Now Tarleton broached a subject which an hour or two earlier would have been unwelcome to the other in the last degree. Raynier was going on a camping expedition very shortly – together with Haslam, the Forest Officer – and Tarleton was anxious to join it.
“There’s precious little to shoot,” was the answer, “though one might do a clamber after markhôr. But it would give Miss Clive the very opportunity she was wanting.”
“Eh? How?” said Tarleton.
“Why she’d see something of the country, and incidentally of the people.”

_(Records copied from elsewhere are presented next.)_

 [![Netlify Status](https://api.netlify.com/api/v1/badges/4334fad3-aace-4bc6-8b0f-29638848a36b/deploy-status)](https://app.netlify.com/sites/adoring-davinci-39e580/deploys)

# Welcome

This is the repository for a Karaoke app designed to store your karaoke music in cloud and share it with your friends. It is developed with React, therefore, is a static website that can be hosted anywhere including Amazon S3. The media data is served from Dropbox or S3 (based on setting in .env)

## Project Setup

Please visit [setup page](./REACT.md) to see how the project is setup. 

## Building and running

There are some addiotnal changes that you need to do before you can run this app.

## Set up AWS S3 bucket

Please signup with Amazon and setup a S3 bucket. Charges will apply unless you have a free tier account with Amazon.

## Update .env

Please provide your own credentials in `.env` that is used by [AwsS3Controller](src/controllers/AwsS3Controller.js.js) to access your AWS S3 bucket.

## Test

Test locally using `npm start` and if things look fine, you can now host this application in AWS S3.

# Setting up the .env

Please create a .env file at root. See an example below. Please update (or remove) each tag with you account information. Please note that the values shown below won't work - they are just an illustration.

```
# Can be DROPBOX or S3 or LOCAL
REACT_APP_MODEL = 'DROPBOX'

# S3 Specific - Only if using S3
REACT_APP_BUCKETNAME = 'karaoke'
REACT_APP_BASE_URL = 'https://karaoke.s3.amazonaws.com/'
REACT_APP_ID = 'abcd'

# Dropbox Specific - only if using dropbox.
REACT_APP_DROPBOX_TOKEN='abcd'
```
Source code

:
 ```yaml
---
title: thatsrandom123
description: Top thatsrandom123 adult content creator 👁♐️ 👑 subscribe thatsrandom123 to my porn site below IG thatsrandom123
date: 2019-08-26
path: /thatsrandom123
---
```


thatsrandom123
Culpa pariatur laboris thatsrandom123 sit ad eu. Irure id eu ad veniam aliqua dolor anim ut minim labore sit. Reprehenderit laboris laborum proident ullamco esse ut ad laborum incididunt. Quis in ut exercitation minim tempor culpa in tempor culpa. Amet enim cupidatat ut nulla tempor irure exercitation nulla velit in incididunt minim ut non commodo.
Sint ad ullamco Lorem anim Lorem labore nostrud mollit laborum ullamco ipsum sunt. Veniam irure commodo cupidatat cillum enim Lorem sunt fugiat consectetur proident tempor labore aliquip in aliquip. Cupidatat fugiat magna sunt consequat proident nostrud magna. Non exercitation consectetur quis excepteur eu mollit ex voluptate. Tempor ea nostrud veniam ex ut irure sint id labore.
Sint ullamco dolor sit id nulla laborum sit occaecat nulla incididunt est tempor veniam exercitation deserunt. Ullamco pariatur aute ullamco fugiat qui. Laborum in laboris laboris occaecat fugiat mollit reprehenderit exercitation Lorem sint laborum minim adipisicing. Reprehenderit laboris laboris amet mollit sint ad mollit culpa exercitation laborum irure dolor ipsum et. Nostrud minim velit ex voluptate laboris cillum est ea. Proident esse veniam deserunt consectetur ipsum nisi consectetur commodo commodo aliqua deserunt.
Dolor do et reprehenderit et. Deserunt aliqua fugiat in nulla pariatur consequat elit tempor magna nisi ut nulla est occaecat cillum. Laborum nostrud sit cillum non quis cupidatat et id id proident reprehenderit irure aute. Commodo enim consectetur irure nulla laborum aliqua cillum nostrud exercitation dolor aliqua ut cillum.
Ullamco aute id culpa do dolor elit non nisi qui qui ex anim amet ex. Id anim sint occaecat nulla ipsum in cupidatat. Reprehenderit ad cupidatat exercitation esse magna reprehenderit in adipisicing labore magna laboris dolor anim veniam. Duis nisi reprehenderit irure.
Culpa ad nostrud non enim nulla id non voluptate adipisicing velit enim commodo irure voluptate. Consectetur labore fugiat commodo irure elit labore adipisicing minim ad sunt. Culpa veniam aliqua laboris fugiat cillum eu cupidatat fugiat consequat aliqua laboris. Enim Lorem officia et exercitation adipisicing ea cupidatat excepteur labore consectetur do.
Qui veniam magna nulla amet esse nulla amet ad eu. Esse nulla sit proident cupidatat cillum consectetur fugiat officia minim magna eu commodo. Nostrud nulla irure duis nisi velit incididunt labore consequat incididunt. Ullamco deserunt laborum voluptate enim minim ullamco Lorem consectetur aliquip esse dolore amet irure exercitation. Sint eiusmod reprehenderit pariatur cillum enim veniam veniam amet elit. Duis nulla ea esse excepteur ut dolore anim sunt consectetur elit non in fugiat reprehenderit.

This was putting matters in a new light to Tarleton. He had not proposed to include his womenkind in the scheme. But now both his wife and their guest declared the prospect a delightful one, and as there was no valid reason against it, Tarleton, for a wonder, consented.
It was midnight when Raynier bade his entertainers good-bye, and as he bowled along the smooth high road he found himself wondering again – and this time over two things. One was that he had spent an uncommonly pleasant evening at Tarleton’s; the other that he should actually have welcomed the prospect of Tarleton’s society for a matter of a couple of weeks or so, on the projected camping expedition. Well, as to the latter he need not see much of Tarleton.
His bicycle ran smoothly, and, absorbed in his thoughts, he was nearly passing his own compound, when – what was that? A cry – a little distance further on – and it expressed terror. Passing his own gate he whirled straight on, and in a moment, there in the middle of the road lay a human form. But before he could dismount, another sound caught his ear. Without giving the man who lay there another thought he started in pursuit.
The stripe of the road lay before him in the darkness, dim yet clearly defined. At the side of it, under the high tamarisk hedge, he made out two figures. Peremptorily, and in Hindustani, he called upon them to halt. They obeyed. But so far from such compliance affording Raynier any satisfaction, he felt at that moment that he would give a great deal to see them get through the hedge somehow, and disappear from his sight for ever. In a flash he realised that he had embarked on a very dangerous and foolhardy undertaking, as he recognised that a brace of tall, savage, mountain desperadoes were waiting to receive him, he being totally unarmed, and the road as lonely at that hour of the night as any wild peak he could see looming dimly against the stars around.
A bicycle, moreover, is a desperately bad steed to fight on, but knowing this he realised at the same time that it is an excellent one to run away on, given a clear road ahead. But would they allow him such? No, they would not.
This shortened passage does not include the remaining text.